Li Chunlin, vice chairman of the National Development and Reform Commission, acknowledged at a news conference that consumers were cautious. “Some consumers lack confidence and have many concerns,” he said.

Property prices have fallen and many Chinese feel poorer and less willing to spend. Youth unemployment hit 21.3 percent in June, leaving them and their nervous parents more cautious about spending. After two decades of sharp increases, wages have stagnated.

Economists have said policies are sorely needed to encourage Chinese consumers to spend, but they largely met the government’s plans with skepticism.

The Development Commission, China’s top economic planning agency, did not specify how much national public spending would be provided to support the measures, meaning their costs are likely to fall to local budgets.

“These measures don’t make it look like the central government plans to pay for any of this,” said Michael Pettis, an economist at the Carnegie China Center.

With the exception of Beijing and Shanghai, as well as Guangdong and Fujian provinces, most of the local governments in China are in a precarious economic situation. Many are struggling to pay civil service wages and interest on debt, much less to pay for new consumer subsidies.

The measures announced on Monday were vaguely described. For cars, the national government asked local governments to “increase financial support for car consumption” and “encourage the trade-in of old ones,” without giving details. The government does not send cash directly to consumers.

The government also promised to make it easier for people to sell and register used cars. But easing the barriers to transferring car ownership could prompt more people to see cheap used cars as alternatives to new ones, adding fuel to a new-car price discount war already underway in the Chinese auto industry, said Tu Le, chief executive of Sino. Auto Insights, a consulting firm in Beijing.

Some of the policies announced Monday aren’t new, either. The planning bureau, for example, called for adding elevators to older apartment buildings — a national program that Li Keqiang, China’s premier at the time, proposed in a May 2020 speech that is already well underway.

Surveys of consumer confidence, among the best barometers of households’ willingness to spend, plummeted during a two-month shutdown in Shanghai, China’s most populous city, in the spring of 2022. Confidence barely began to recover in the early months of this year, even after that the central government lifted nationwide lockdowns in early December.

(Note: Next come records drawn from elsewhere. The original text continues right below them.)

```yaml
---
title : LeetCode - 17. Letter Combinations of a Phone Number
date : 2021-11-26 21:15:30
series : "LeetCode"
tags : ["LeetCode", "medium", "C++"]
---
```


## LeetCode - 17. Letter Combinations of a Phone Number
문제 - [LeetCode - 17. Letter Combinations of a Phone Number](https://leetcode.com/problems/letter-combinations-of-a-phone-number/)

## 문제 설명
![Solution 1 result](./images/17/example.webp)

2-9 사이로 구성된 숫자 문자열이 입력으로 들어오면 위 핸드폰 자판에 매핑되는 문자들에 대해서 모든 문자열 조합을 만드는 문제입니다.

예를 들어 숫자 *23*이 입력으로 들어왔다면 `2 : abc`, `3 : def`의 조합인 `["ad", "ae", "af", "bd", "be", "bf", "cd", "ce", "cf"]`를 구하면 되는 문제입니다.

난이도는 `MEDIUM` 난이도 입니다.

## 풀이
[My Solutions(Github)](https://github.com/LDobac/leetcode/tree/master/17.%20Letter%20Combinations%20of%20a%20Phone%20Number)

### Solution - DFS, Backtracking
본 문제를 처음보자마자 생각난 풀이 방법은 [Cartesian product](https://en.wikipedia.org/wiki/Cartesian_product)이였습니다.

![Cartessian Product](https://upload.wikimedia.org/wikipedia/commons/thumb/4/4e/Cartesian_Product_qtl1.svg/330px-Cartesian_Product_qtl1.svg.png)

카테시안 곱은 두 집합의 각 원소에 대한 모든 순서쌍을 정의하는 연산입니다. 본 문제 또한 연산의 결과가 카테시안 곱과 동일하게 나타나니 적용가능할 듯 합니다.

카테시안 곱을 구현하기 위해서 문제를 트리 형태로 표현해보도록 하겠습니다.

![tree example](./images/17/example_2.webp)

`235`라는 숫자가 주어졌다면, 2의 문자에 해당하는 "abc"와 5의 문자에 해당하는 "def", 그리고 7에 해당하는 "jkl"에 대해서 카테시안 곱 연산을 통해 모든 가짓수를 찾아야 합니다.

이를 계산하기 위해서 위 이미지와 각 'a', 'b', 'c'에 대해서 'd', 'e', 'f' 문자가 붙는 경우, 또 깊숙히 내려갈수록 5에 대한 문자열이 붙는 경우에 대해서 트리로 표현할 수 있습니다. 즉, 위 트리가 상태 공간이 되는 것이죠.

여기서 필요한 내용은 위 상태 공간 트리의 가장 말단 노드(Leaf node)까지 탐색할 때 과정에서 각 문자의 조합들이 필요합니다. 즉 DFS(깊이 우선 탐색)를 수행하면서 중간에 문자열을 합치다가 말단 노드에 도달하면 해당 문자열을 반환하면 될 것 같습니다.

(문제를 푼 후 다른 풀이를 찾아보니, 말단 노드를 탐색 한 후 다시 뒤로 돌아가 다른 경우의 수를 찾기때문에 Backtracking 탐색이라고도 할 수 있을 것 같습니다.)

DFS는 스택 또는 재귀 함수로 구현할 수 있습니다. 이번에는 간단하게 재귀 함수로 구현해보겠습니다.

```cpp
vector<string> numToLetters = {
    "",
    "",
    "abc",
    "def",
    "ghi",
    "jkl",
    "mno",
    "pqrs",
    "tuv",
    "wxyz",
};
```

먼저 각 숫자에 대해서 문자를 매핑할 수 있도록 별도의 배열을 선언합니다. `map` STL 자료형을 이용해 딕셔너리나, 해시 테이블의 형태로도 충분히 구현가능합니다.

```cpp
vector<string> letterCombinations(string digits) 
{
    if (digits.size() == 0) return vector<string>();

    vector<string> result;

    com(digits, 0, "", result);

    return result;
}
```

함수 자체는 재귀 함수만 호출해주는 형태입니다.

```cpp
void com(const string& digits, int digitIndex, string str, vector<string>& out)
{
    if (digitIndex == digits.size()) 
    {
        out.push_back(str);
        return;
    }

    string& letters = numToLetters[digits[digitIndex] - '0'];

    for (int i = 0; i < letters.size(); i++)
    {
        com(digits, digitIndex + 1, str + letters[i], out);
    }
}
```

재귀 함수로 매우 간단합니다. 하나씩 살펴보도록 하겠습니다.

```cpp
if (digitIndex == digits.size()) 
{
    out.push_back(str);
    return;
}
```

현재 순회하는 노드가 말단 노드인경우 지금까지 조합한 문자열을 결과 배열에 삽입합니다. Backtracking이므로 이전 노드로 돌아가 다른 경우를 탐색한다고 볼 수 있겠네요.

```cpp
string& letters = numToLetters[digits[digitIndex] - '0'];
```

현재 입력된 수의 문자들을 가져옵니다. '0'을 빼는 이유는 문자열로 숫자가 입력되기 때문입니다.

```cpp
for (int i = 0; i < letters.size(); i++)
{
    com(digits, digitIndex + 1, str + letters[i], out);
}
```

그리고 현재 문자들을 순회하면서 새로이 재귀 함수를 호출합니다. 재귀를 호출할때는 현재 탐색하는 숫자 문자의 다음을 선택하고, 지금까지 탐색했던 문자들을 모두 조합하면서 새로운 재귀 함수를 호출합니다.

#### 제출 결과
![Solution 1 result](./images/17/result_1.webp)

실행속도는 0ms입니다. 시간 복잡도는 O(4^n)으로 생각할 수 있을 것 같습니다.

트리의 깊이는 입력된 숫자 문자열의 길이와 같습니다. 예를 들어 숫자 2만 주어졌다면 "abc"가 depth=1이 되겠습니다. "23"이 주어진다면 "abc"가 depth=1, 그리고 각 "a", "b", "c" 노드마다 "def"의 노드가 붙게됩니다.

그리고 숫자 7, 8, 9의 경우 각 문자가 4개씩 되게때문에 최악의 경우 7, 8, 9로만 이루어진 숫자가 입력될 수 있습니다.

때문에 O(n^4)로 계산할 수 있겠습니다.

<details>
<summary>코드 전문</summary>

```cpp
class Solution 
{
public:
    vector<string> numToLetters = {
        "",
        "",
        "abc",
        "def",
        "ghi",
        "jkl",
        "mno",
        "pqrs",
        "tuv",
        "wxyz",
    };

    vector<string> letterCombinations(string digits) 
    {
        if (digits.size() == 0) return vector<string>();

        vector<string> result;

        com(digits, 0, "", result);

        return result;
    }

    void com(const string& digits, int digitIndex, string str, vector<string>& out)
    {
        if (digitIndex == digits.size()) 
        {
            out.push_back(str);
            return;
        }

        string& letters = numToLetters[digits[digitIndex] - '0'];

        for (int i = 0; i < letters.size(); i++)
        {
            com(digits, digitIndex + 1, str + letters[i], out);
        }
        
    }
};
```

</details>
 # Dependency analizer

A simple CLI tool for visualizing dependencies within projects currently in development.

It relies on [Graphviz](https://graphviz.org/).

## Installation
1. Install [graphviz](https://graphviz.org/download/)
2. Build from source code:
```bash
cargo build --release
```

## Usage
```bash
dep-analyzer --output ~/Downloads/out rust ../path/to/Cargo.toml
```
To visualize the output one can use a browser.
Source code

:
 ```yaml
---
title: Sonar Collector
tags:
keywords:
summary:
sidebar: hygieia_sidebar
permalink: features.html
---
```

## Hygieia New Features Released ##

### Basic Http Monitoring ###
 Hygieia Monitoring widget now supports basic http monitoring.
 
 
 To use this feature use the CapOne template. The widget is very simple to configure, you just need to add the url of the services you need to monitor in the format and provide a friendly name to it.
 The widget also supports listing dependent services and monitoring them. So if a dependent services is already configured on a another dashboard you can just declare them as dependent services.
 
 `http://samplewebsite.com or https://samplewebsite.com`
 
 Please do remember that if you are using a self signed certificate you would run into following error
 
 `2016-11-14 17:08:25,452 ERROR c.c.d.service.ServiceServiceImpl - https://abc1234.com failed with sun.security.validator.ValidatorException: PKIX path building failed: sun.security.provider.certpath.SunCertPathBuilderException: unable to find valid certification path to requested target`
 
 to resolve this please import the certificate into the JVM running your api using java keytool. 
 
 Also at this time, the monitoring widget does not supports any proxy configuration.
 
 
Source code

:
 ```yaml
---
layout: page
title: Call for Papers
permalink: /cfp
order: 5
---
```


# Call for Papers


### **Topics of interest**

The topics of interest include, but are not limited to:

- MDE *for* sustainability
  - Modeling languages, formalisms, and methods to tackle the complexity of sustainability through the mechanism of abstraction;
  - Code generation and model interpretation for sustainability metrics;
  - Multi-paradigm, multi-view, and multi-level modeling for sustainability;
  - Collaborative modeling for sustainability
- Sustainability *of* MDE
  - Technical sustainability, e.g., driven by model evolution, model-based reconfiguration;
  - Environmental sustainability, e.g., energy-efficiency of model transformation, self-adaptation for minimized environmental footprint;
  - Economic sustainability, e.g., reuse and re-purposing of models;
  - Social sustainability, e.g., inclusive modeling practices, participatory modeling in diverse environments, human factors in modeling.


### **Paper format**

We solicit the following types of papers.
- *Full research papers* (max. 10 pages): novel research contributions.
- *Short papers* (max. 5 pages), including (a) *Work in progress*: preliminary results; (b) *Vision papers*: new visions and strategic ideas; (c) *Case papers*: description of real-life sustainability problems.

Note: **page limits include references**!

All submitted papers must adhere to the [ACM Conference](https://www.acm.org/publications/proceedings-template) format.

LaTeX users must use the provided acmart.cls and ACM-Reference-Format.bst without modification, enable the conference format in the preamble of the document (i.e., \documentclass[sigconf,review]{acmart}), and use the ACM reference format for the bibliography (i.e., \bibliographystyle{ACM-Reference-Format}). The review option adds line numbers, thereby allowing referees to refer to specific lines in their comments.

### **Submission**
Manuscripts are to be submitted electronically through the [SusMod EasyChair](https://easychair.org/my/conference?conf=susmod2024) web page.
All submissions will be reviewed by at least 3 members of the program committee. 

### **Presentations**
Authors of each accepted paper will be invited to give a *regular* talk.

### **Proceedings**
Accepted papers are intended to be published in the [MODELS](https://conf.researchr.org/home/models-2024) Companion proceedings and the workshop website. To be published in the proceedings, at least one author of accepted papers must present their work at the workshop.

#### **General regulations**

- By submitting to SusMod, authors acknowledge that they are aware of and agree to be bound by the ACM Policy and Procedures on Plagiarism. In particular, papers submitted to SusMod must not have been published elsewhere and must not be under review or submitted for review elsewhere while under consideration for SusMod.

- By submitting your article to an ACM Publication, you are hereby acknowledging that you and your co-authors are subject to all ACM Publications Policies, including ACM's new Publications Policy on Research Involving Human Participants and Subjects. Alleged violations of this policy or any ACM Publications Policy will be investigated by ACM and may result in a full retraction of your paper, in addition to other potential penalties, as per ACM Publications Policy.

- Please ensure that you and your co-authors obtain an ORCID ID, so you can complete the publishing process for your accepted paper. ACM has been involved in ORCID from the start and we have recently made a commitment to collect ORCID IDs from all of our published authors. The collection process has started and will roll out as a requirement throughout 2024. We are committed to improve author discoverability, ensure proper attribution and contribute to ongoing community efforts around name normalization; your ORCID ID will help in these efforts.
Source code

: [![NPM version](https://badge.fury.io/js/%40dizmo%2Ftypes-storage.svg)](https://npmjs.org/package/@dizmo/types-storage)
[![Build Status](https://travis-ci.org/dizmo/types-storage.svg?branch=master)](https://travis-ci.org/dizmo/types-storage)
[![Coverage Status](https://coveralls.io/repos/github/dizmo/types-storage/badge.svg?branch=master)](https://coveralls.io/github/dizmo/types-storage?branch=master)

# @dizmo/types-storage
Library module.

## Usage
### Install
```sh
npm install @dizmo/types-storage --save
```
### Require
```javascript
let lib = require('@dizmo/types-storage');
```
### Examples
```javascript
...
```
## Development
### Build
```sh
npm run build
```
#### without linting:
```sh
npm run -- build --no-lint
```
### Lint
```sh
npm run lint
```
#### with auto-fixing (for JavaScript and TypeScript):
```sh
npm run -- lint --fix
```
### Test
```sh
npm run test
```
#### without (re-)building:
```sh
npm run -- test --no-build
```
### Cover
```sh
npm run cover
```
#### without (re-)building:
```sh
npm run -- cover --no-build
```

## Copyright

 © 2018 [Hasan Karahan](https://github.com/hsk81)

China’s National Bureau of Statistics has responded to the weak data by halting the public release of any monthly reading of consumer confidence last March, halting a series it launched 33 years ago.

China’s approach to stimulating consumer spending differs significantly from the tactic adopted by the United States and other advanced economies during the pandemic: sending checks to consumers. That approach created soaring trade deficits in the West as households spent heavily on manufactured goods imported from China, such as consumer electronics or exercise equipment.

Instead, China’s policies provide incentives to buy goods and services that are almost entirely made in China, from electric cars and home appliances to domestic tourism. That’s in line with the long-standing political impulse in China to help the industrial companies that also drive its exports.

Louise Loo, an economist at Oxford Economics’ Singapore office, said China may be taking the right approach in opting for subsidies for certain types of consumer spending instead of direct cash assistance. Sending checks to nervous households can make them just put the money in the bank.

Direct cash distributions “might just replace what they would have spent anyway and allow them to save more of their own money,” she said.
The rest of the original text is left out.